The issue of high-priced, taxpayer-funded drugs has frequently been brought up, most recently when it came to the cost of COVID-19 vaccines. Throughout this year, lawmakers like Sen. Bernie Sanders (I-Vt.) grumbled over the price hikes of coronavirus vaccines from Moderna and Pfizer, arguing the investment of taxpayer funds into these medicines was meant to promote public health and not corporate profits.

The Departments of Health and Human Services (HHS) and Commerce will be releasing a proposed framework stipulating that the high costs of drugs developed with taxpayer funds will contribute to whether a medication is considered to be available on a “reasonable” basis.

The two agencies said in March they would be reviewing the federal government’s march-in authorities.

“Too often patent and other laws have been misused to inhibit or delay for years and sometimes even decades’ competition for generic drugs and biosimilars, which overall denies Americans access to lower cost drugs,” Tanden said.

White House National Economic Advisor Lael Brainard said, “We’ll make clear that when drug companies won’t sell taxpayer funded drugs at reasonable prices, we will be prepared to allow other companies to provide those drugs for less.”

The provisions in the Bayh–Dole Act act specify that a federal agency can issue its own license of a taxpayer-funded product if it’s determined that:

The current exclusive licensee has not or is not expected to make “practical application” of the invention

It’s necessary in order to “alleviate health or safety needs”

This action is needed to meet “requirements for public use” under federal regulations

And action is needed because the product is not being “manufactured substantially” in the U.S., which is a requirement under the Bayh–Dole Act. This requirement can be waived if a company shows that manufacturing in the U.S. is not “commercially feasible.”

Brainard said the administration is also taking up this authority in response not only to high drug prices, but also to promote competition in the industry.

“In the pharmaceutical industry, the four largest companies control almost half of all revenues, leading to less competition and higher prices for American consumers,” Brainard said.

When asked what drugs may be subject to march-in rights, senior administration officials declined to elaborate, saying this action is not about any specific medicine. Officials said the framework reflects the interagency thinking of several agencies, including HHS and the National Institutes of Health (NIH).

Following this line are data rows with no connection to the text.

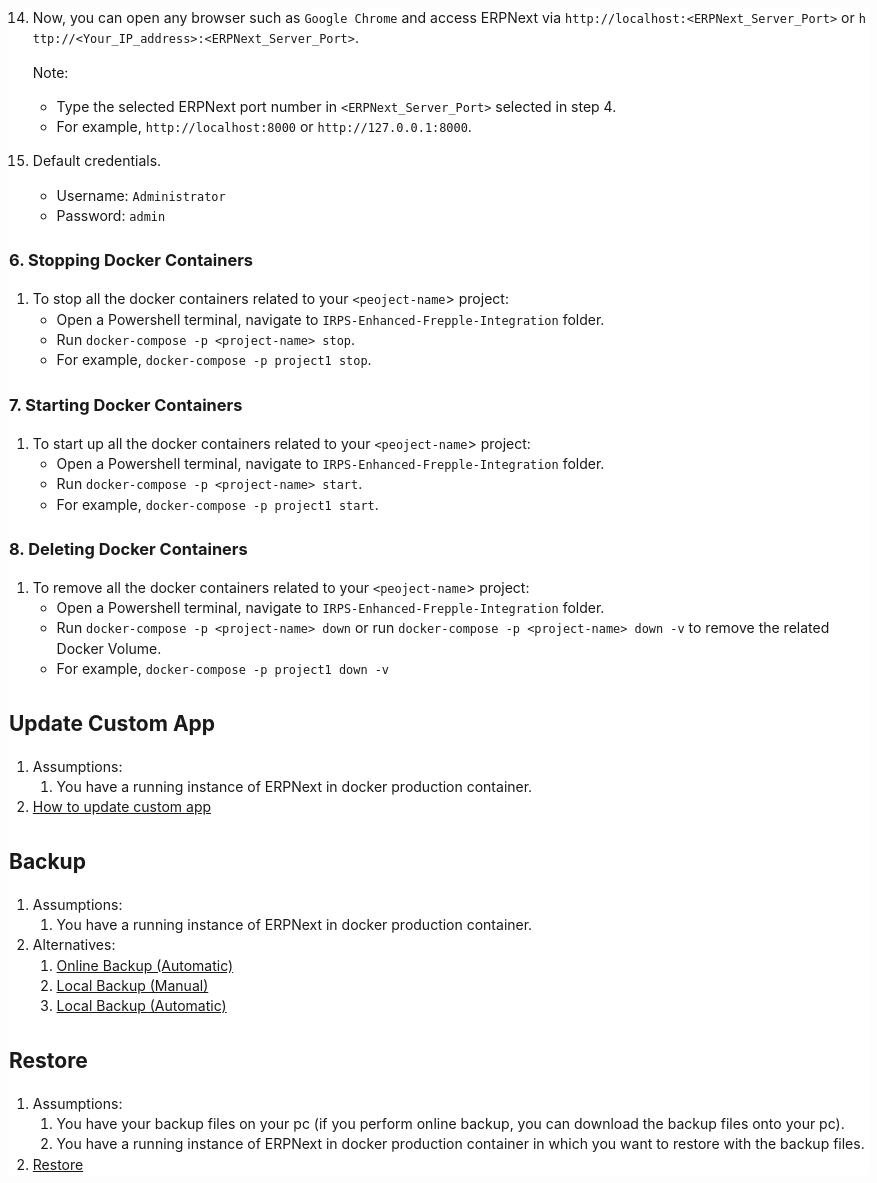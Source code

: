 14. Now, you can open any browser such as `Google Chrome` and access ERPNext via `http://localhost:<ERPNext_Server_Port>` or `http://<Your_IP_address>:<ERPNext_Server_Port>`.
    
    Note:
    - Type the selected ERPNext port number in `<ERPNext_Server_Port>` selected in step 4. 
    - For example, `http://localhost:8000` or `http://127.0.0.1:8000`.

15. Default credentials.
    - Username: `Administrator`
    - Password: `admin`

### 6. Stopping Docker Containers
1. To stop all the docker containers related to your `<peoject-name`> project:
    - Open a Powershell terminal, navigate to `IRPS-Enhanced-Frepple-Integration` folder.
    - Run `docker-compose -p <project-name> stop`. 
    - For example, `docker-compose -p project1 stop`.

### 7. Starting Docker Containers
1. To start up all the docker containers related to your `<peoject-name`> project:
    - Open a Powershell terminal, navigate to `IRPS-Enhanced-Frepple-Integration` folder.
    - Run `docker-compose -p <project-name> start`. 
    - For example, `docker-compose -p project1 start`.

### 8. Deleting Docker Containers
1. To remove all the docker containers related to your `<peoject-name`> project:
    - Open a Powershell terminal, navigate to `IRPS-Enhanced-Frepple-Integration` folder.
    - Run `docker-compose -p <project-name> down` or run `docker-compose -p <project-name> down -v` to remove the related Docker Volume.
    - For example, `docker-compose -p project1 down -v`

## Update Custom App
1. Assumptions:
    1. You have a running instance of ERPNext in docker production container.
2. [How to update custom app](https://docs.google.com/document/d/1XCfNE1SoWK3MvIFHlthTw0GBUqfyAD66YM2hoO62CjU/edit?usp=sharing)

## Backup
1. Assumptions:
    1. You have a running instance of ERPNext in docker production container.
2. Alternatives:
    1. [Online Backup (Automatic)](https://docs.google.com/document/d/1nFbnYwB1hkFBeqMrb35IOHjo7M4PF9sRGHR08TtVJ6w/edit?usp=sharing)
    2. [Local Backup (Manual)](https://docs.google.com/document/d/1x_-71FcPrrhF7vvuBX37G0No-TlPxyTQNcQWuN0f8cE/edit?usp=sharing)
    3. [Local Backup (Automatic)](https://docs.google.com/document/d/1Is8J244t_-t4Ue4bbgPr0Y4P20-0wFKE5IkGEPYU-cE/edit?usp=sharing)

## Restore
1. Assumptions:
    1. You have your backup files on your pc (if you perform online backup, you can download the backup files onto your pc).
    2. You have a running instance of ERPNext in docker production container in which you want to restore with the backup files.
2. [Restore](https://docs.google.com/document/d/1yG2N1isESsdtDdfH3aHykIrgD6lnVOLzK0zThKLreHA/edit?usp=sharing)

Ahead of the announcement, PhRMA spokesperson Megan Van Etten issued a statement responding to the proposed framework, saying “This would be yet another loss for American patients who rely on public-private sector collaboration to advance new treatments and cures. The Administration is sending us back to a time when government research sat on a shelf, not benefitting anyone.”

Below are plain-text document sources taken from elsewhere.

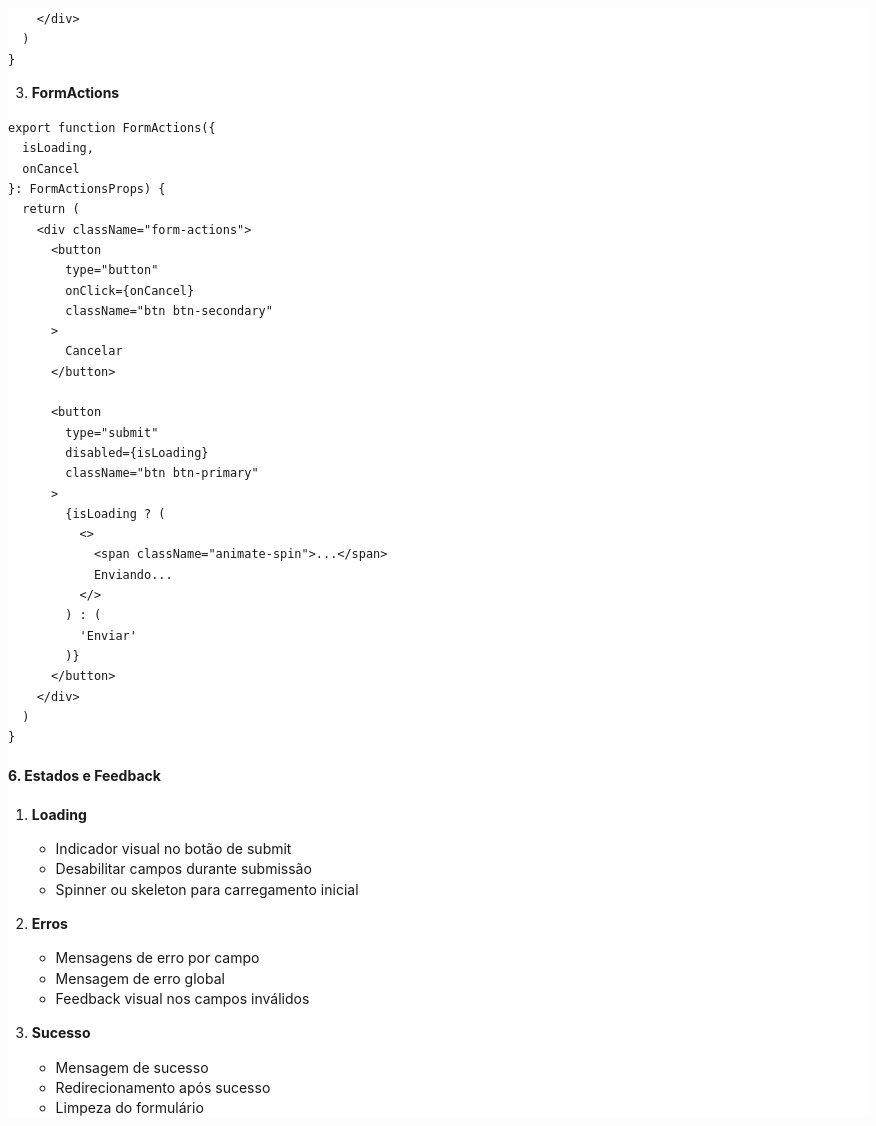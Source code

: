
 ```tsx
    </div>
  )
}
```

3. **FormActions**
```tsx
export function FormActions({
  isLoading,
  onCancel
}: FormActionsProps) {
  return (
    <div className="form-actions">
      <button
        type="button"
        onClick={onCancel}
        className="btn btn-secondary"
      >
        Cancelar
      </button>
      
      <button
        type="submit"
        disabled={isLoading}
        className="btn btn-primary"
      >
        {isLoading ? (
          <>
            <span className="animate-spin">...</span>
            Enviando...
          </>
        ) : (
          'Enviar'
        )}
      </button>
    </div>
  )
}
```

#### 6. Estados e Feedback

1. **Loading**
   - Indicador visual no botão de submit
   - Desabilitar campos durante submissão
   - Spinner ou skeleton para carregamento inicial

2. **Erros**
   - Mensagens de erro por campo
   - Mensagem de erro global
   - Feedback visual nos campos inválidos

3. **Sucesso**
   - Mensagem de sucesso
   - Redirecionamento após sucesso
   - Limpeza do formulário
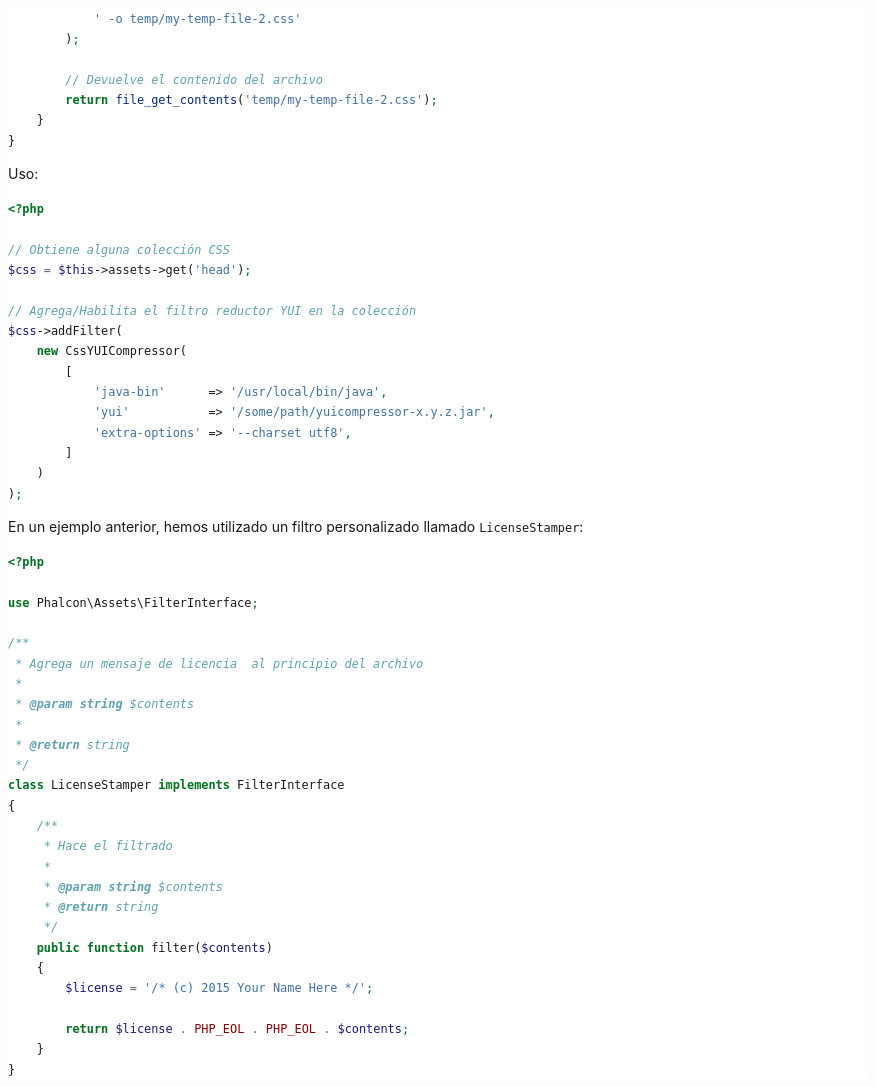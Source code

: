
 ```php
            ' -o temp/my-temp-file-2.css'
        );

        // Devuelve el contenido del archivo
        return file_get_contents('temp/my-temp-file-2.css');
    }
}
```

Uso:

```php
<?php

// Obtiene alguna colección CSS 
$css = $this->assets->get('head');

// Agrega/Habilita el filtro reductor YUI en la colección
$css->addFilter(
    new CssYUICompressor(
        [
            'java-bin'      => '/usr/local/bin/java',
            'yui'           => '/some/path/yuicompressor-x.y.z.jar',
            'extra-options' => '--charset utf8',
        ]
    )
);
```

En un ejemplo anterior, hemos utilizado un filtro personalizado llamado `LicenseStamper`:

```php
<?php

use Phalcon\Assets\FilterInterface;

/**
 * Agrega un mensaje de licencia  al principio del archivo
 *
 * @param string $contents
 *
 * @return string
 */
class LicenseStamper implements FilterInterface
{
    /**
     * Hace el filtrado
     *
     * @param string $contents
     * @return string
     */
    public function filter($contents)
    {
        $license = '/* (c) 2015 Your Name Here */';

        return $license . PHP_EOL . PHP_EOL . $contents;
    }
}
```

PhRMA is one of several plaintiffs currently suing to stop Medicare price negotiation established through the Inflation Reduction Act, a measure that administration officials said this framework is building on.

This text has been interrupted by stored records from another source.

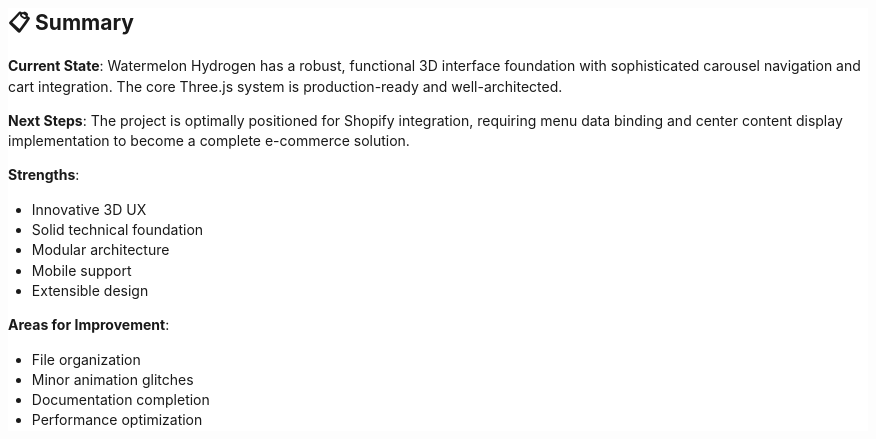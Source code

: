 
## 📋 Summary

**Current State**: Watermelon Hydrogen has a robust, functional 3D interface foundation with sophisticated carousel navigation and cart integration. The core Three.js system is production-ready and well-architected.

**Next Steps**: The project is optimally positioned for Shopify integration, requiring menu data binding and center content display implementation to become a complete e-commerce solution.

**Strengths**: 
- Innovative 3D UX
- Solid technical foundation
- Modular architecture
- Mobile support
- Extensible design

**Areas for Improvement**:
- File organization
- Minor animation glitches
- Documentation completion
- Performance optimization

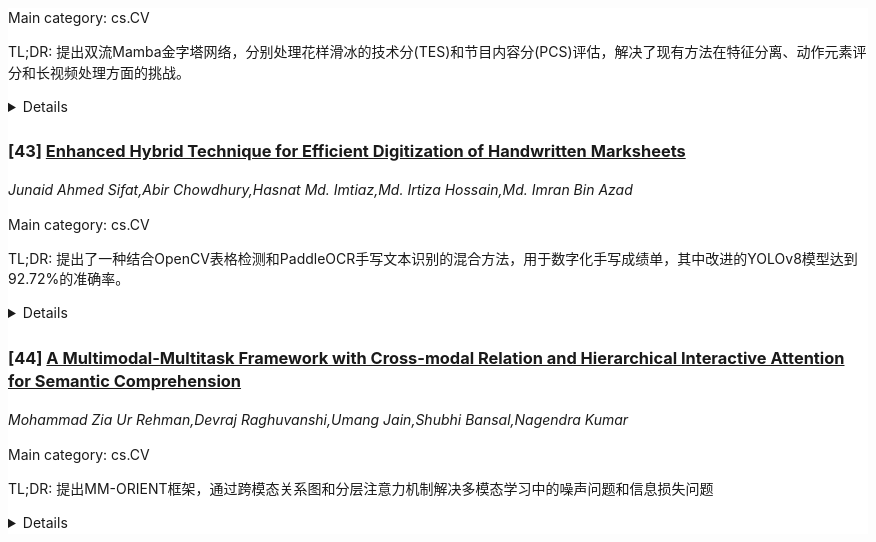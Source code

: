 Main category: cs.CV

TL;DR: 提出双流Mamba金字塔网络，分别处理花样滑冰的技术分(TES)和节目内容分(PCS)评估，解决了现有方法在特征分离、动作元素评分和长视频处理方面的挑战。


<details><summary>Details</summary></details>


### [43] [Enhanced Hybrid Technique for Efficient Digitization of Handwritten Marksheets](https://arxiv.org/abs/2508.16295)
*Junaid Ahmed Sifat,Abir Chowdhury,Hasnat Md. Imtiaz,Md. Irtiza Hossain,Md. Imran Bin Azad*

Main category: cs.CV

TL;DR: 提出了一种结合OpenCV表格检测和PaddleOCR手写文本识别的混合方法，用于数字化手写成绩单，其中改进的YOLOv8模型达到92.72%的准确率。


<details><summary>Details</summary></details>


### [44] [A Multimodal-Multitask Framework with Cross-modal Relation and Hierarchical Interactive Attention for Semantic Comprehension](https://arxiv.org/abs/2508.16300)
*Mohammad Zia Ur Rehman,Devraj Raghuvanshi,Umang Jain,Shubhi Bansal,Nagendra Kumar*

Main category: cs.CV

TL;DR: 提出MM-ORIENT框架，通过跨模态关系图和分层注意力机制解决多模态学习中的噪声问题和信息损失问题


<details>
  <summary>Details</summary>
Motivation: 多模态学习中单个模态存在噪声，显式交互会影响多模态表示质量，且传统融合方法可能忽略单个模态的判别性信息

Method: 使用跨模态关系图在不显式交互的情况下重构单模态特征获取多模态表示，并提出分层交互单模态注意力机制(HIMA)来关注模态内重要信息

Result: 在三个数据集上的广泛实验表明，该方法能有效理解多模态内容并适用于多任务

Conclusion: MM-ORIENT框架通过避免显式模态交互和引入分层注意力，有效减少了噪声影响并保留了各模态的判别信息，在多任务多模态学习中表现优异

Abstract: A major challenge in multimodal learning is the presence of noise within
individual modalities. This noise inherently affects the resulting multimodal
representations, especially when these representations are obtained through
explicit interactions between different modalities. Moreover, the multimodal
fusion techniques while aiming to achieve a strong joint representation, can
neglect valuable discriminative information within the individual modalities.
To this end, we propose a Multimodal-Multitask framework with crOss-modal
Relation and hIErarchical iNteractive aTtention (MM-ORIENT) that is effective
for multiple tasks. The proposed approach acquires multimodal representations
cross-modally without explicit interaction between different modalities,
reducing the noise effect at the latent stage. To achieve this, we propose
cross-modal relation graphs that reconstruct monomodal features to acquire
multimodal representations. The features are reconstructed based on the node
neighborhood, where the neighborhood is decided by the features of a different
modality. We also propose Hierarchical Interactive Monomadal Attention (HIMA)
to focus on pertinent information within a modality. While cross-modal relation
graphs help comprehend high-order relationships between two modalities, HIMA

The framework will be open to public comment for 60 days.

Along with this action, the administration also announced it will be launching a public inquiry into “corporate greed in health care” to stop anticompetitive mergers and practices. As such, the Justice Department, HHS and the Federal Trade Commission (FTC) will be requesting information on how the control that private equity and corporations have on health care is impacting Americans.